Entries taken from a collection:

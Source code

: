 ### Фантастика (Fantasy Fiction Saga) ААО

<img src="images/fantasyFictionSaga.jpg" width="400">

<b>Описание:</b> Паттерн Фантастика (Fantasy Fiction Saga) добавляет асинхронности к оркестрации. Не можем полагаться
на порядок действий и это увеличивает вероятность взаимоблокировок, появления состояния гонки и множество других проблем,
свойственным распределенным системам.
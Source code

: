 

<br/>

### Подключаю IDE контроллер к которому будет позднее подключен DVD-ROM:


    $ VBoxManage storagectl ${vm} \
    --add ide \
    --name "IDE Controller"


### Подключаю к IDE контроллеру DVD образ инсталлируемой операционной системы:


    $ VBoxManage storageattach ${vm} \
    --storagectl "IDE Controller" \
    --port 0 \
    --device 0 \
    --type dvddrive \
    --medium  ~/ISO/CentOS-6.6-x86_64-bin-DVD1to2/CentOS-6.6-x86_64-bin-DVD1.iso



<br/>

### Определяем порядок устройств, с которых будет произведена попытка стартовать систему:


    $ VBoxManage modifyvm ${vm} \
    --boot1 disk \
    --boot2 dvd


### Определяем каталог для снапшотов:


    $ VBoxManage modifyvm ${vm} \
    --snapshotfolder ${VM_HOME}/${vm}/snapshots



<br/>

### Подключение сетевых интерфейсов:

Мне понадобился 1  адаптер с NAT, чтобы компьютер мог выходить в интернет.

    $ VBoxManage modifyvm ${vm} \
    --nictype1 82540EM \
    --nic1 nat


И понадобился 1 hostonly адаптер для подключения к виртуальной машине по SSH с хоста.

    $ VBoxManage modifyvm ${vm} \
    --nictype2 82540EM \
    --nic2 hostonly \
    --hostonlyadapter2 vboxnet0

* [Problem details]
If a line in the entries contains "Подключаю", copy it.

* [Exercise result]
### Подключаю IDE контроллер к которому будет позднее подключен DVD-ROM:
### Подключаю к IDE контроллеру DVD образ инсталлируемой операционной системы:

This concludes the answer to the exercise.